Anche la Chiesa che si è unita ai festeggiamenti dell’Unità d’Italia dal 20 settembre 1870 con la breccia di Porta Pia ha subito duri colpi con l’espropriazione dei beni confiscati e le poche guarantige riconosciute non potranno mai colmare il danno economico e sociale subito.
“Libera Chiesa in Libero Stato” è un motto che è rimasto solo nell’intenzionalità dei promotori, perché di fatto la Chiesa è stata espropriata di quel diritto di primazia religiosa che nel tempo ha contribuito a rendere bella e grande la nostra Patria. Il Papa, nonostante il Risorgimento sia “passato come un moto contrario alla Chiesa, al Cattolicesimo, talora anche alla religione in generale”, ha rivendicato il ruolo del cristianesimo nel processo di unificazione dell’Italia e “non si può sottacere l’apporto di pensiero e di azione dei cattolici alla formazione dello Stato unitario e alla elaborazione della Costituzione repubblicana del 1947” e “negli anni dolorosi ed oscuri del terrorismo”, segnati dalla morte di Aldo Moro e di Vittorio Bachelet.

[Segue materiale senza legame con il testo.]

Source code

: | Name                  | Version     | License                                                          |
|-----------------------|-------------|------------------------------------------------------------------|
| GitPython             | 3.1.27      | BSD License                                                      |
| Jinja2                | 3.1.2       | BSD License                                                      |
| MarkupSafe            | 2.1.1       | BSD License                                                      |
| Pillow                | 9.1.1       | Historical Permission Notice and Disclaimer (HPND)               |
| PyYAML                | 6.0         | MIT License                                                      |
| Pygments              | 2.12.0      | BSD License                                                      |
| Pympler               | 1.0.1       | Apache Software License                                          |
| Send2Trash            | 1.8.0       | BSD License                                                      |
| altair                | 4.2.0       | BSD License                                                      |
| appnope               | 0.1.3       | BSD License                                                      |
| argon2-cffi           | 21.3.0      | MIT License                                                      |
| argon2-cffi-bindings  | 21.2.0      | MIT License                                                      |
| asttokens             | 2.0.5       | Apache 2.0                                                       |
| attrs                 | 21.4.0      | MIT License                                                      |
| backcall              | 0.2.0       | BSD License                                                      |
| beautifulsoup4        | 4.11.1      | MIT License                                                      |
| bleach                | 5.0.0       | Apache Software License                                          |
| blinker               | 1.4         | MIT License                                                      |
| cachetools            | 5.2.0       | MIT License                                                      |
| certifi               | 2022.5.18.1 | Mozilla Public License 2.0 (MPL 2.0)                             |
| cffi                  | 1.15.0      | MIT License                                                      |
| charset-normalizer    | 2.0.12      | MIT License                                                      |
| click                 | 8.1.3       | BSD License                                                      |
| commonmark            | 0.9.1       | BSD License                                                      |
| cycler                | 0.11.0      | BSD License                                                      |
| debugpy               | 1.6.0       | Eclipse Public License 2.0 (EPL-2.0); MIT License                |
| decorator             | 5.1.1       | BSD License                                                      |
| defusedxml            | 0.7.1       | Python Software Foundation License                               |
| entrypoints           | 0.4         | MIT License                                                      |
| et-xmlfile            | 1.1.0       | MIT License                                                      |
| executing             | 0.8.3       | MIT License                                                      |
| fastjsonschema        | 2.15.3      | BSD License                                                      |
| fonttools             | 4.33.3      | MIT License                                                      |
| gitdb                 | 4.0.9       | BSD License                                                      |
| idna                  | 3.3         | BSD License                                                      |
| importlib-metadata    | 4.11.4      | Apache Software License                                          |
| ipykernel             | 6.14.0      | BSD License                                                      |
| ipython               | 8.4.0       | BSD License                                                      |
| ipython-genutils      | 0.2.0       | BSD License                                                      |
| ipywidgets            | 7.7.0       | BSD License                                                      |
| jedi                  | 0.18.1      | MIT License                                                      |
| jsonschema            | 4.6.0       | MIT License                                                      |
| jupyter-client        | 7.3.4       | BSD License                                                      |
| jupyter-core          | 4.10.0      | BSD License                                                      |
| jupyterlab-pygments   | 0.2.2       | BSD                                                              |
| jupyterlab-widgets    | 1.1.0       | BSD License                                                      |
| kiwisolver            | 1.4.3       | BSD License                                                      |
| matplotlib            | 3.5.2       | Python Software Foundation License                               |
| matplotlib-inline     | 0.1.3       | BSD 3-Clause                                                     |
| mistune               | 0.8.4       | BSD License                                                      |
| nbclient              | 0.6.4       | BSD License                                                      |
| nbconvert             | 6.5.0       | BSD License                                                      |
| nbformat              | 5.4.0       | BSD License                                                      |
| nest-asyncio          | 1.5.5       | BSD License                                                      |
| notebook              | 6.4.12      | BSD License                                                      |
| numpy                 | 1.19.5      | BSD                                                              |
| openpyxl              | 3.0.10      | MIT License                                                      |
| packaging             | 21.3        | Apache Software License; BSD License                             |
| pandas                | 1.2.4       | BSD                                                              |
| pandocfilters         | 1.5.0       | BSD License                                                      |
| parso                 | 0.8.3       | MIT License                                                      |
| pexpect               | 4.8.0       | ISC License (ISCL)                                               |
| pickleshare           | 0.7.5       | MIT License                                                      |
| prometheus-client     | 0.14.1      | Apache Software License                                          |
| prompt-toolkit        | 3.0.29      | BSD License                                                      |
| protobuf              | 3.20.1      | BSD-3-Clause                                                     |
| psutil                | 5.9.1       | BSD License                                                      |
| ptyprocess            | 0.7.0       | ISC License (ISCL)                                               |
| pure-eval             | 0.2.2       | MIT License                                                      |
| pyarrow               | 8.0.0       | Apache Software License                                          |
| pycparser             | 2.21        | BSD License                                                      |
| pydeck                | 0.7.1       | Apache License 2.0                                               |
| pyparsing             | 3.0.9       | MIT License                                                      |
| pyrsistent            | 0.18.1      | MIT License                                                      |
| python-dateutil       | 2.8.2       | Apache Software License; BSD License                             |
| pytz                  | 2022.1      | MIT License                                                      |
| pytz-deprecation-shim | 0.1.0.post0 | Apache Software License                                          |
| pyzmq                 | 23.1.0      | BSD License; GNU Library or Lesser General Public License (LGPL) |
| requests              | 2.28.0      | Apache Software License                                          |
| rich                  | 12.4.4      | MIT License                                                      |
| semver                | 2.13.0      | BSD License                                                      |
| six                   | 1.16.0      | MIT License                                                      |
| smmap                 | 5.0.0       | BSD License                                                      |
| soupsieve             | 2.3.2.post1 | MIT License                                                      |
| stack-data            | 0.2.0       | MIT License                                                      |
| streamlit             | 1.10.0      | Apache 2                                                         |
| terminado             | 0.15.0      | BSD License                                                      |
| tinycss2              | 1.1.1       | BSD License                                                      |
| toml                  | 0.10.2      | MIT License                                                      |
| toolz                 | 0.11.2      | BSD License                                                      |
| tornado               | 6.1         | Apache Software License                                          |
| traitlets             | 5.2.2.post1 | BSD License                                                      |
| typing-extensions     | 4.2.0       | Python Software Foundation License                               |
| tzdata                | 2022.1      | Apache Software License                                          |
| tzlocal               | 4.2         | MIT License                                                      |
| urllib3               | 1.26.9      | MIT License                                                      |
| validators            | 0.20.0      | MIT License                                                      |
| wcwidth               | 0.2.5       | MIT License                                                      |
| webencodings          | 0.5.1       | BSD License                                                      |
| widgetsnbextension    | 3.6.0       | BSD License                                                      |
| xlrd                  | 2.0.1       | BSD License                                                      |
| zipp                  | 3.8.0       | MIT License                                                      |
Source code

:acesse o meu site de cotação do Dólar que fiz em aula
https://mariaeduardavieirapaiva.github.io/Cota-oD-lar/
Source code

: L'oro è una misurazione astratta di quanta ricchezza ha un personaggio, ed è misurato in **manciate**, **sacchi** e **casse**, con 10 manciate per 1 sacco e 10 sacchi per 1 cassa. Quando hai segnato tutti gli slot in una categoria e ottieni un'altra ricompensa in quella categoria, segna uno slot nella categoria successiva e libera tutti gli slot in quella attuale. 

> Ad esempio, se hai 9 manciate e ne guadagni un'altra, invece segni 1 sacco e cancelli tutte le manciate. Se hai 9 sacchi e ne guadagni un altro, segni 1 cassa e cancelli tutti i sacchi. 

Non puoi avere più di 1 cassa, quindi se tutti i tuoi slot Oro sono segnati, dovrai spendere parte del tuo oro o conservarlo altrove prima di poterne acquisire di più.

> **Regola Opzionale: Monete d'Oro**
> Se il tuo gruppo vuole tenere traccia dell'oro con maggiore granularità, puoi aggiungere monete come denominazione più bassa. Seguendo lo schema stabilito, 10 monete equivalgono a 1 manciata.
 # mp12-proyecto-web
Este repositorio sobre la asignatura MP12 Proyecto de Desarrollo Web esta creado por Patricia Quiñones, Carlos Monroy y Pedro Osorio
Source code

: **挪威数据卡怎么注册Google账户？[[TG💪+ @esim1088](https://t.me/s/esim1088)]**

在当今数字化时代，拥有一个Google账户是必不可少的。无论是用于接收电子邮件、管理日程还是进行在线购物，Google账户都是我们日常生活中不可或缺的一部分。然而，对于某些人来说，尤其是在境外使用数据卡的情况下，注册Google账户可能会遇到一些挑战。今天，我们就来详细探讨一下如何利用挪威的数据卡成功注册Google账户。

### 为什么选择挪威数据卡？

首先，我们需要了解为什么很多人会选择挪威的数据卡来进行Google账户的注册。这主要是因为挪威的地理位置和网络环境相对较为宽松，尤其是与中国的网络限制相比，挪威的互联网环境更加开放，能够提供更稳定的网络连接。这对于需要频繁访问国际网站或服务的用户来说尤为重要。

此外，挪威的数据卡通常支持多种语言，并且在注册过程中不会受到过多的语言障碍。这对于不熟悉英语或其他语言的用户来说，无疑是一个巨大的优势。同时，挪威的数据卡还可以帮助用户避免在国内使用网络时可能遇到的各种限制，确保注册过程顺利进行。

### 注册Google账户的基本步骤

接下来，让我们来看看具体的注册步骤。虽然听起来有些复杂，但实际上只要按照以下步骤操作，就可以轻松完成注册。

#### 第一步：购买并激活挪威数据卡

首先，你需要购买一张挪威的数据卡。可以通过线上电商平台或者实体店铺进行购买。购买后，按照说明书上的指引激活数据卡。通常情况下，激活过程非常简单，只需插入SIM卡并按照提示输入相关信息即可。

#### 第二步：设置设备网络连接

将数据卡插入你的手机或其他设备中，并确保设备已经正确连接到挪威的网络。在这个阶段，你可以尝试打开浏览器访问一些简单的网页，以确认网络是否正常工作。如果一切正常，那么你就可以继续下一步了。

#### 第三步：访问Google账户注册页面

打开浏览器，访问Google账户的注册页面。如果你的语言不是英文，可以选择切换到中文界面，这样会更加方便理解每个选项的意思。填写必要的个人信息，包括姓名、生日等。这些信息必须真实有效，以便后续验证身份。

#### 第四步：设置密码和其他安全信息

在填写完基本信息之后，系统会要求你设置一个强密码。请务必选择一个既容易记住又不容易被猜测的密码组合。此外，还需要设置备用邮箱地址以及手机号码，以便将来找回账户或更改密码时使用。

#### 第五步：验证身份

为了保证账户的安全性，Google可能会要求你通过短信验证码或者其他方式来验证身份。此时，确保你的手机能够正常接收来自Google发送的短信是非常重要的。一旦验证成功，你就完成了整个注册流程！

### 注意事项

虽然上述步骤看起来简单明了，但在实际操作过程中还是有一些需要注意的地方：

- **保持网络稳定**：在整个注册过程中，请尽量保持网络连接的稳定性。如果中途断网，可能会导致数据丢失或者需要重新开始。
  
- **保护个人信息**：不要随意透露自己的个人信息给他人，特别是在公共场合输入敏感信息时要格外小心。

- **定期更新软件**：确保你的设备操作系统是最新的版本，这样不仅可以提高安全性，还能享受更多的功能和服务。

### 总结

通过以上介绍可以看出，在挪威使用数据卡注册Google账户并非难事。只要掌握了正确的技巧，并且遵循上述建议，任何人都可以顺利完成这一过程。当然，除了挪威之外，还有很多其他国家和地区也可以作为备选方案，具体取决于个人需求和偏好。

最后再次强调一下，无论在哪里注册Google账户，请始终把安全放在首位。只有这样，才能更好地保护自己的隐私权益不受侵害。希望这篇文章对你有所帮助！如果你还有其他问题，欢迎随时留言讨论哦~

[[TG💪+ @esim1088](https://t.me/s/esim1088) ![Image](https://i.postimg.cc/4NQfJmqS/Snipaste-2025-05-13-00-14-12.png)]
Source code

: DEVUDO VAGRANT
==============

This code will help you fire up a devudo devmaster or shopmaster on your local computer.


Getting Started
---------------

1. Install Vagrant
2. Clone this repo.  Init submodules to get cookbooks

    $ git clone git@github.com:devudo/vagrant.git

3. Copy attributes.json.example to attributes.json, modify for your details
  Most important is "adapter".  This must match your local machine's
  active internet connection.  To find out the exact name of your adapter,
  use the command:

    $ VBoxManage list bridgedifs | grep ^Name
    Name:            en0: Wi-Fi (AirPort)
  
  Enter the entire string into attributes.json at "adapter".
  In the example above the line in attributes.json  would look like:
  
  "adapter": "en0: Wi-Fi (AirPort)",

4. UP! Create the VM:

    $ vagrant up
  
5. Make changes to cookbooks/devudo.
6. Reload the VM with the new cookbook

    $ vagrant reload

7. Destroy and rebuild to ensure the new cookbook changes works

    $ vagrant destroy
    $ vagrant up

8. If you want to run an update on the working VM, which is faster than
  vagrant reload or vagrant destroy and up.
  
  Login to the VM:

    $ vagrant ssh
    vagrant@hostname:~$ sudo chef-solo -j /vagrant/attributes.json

Il nuovo filone culturale sembra indirizzare l’Italia verso il federalismo ma in un’indagine condotta dal portale studenti.it, in occasione delle recenti celebrazioni, alla domanda “A 150 anni dall’Unità d’Italia sei per proseguire su questa strada o preferisci il federalismo?” il 74% dei partecipanti all’indagine ha dichiarato di voler proseguire sulla strada dell’unità. Il 16% ha scelto il federalismo mentre è incerto il restante 9%. “Mi mette tristezza questa cosa del federalismo ... - dice Mery una ragazza di 17 anni, che ha partecipato al sondaggio- trovo che sia meglio rimanere uniti anziché dividersi, dopo tutto quello che è costato, dopo che l’Italia è finalmente riuscita ad essere unita. Sembra quasi di tornare al vecchio divide et impera. È triste che qualcuno si senta solo del nord, o solo del sud, invece che italiano”. Secondo Marco, studente liceale: “Qualora si dovesse passare al federalismo, anche solo fiscale, l’Italia cesserebbe di esistere come Stato o meglio come realtà nazionale. Perché? L’idea stessa di starsene divisi porta alla conclusione di non essere pienamente uniti”.
In Italia è quasi impossibile mettere in pratica un federalismo sullo stampo nazionalistico di quello tedesco - dice Paola, ma il federalismo che si intende proporre in Italia tende a favorire il divario già enorme tra Nord e Sud. Fare gli Italiani è un’impresa non facile e la scuola ha un compito importante non solo di memoria celebrativa, ma di rispetto della storia capace di leggere il presente con gli occhi del passato ed interpretare il futuro alle luce dei valori.